§ WORK TASK: In the material below, find every line containing "candidat" and copy that line.

§ RECORDS TO PROCESS:
□ □ □
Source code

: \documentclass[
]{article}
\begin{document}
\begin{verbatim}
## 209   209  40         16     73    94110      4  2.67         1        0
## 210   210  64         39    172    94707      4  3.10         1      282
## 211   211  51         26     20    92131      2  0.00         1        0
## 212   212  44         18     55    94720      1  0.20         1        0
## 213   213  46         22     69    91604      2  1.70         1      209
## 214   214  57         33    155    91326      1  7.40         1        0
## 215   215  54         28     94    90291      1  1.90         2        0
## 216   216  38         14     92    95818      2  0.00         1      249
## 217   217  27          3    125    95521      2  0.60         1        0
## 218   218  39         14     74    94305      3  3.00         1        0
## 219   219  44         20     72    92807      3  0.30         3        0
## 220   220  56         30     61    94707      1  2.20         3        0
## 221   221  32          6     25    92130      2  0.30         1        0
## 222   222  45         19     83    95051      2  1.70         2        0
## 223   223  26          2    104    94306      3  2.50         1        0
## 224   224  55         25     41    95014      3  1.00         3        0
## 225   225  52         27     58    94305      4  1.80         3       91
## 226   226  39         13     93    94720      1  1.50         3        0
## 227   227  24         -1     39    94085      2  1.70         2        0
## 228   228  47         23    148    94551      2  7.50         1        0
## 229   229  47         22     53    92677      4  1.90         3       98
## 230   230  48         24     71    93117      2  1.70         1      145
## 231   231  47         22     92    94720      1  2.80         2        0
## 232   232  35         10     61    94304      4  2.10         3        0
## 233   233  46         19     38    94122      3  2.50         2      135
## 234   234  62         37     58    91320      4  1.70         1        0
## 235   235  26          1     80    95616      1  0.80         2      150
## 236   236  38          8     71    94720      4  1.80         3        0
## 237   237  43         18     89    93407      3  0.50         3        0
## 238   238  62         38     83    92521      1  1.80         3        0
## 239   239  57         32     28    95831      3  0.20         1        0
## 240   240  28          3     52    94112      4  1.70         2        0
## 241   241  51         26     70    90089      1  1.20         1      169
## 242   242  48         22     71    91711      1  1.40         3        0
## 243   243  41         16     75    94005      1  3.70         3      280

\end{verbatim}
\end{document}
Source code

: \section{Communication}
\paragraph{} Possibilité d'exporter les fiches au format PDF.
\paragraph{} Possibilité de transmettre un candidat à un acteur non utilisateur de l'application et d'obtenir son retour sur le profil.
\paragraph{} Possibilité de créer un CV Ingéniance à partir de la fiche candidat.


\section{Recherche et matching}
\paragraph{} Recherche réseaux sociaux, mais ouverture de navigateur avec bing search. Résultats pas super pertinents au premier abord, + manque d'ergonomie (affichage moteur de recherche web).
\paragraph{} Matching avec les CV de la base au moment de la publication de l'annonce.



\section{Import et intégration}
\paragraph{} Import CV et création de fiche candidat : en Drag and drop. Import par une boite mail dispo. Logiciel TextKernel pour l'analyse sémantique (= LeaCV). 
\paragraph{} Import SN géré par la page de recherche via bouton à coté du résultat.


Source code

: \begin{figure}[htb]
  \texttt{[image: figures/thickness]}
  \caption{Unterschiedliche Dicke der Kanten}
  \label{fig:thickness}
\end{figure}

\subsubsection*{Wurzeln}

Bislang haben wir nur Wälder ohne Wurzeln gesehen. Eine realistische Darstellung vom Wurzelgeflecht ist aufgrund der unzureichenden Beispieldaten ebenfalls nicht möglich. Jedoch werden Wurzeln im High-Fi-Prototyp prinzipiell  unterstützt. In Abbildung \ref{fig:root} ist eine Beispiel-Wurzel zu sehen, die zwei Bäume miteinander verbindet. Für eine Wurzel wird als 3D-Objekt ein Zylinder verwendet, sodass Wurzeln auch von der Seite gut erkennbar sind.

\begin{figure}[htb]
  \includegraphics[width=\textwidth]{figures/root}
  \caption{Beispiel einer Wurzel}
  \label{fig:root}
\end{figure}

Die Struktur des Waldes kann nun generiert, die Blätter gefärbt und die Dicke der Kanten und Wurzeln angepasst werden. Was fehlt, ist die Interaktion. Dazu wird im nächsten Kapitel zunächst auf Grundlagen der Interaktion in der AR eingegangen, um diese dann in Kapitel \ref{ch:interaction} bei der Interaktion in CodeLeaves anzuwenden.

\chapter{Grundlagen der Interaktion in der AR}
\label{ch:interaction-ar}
□ □ □
§ RESPONSE:
\paragraph{} Possibilité de transmettre un candidat à un acteur non utilisateur de l'application et d'obtenir son retour sur le profil.
\paragraph{} Possibilité de créer un CV Ingéniance à partir de la fiche candidat.
\paragraph{} Import CV et création de fiche candidat : en Drag and drop. Import par une boite mail dispo. Logiciel TextKernel pour l'analyse sémantique (= LeaCV). 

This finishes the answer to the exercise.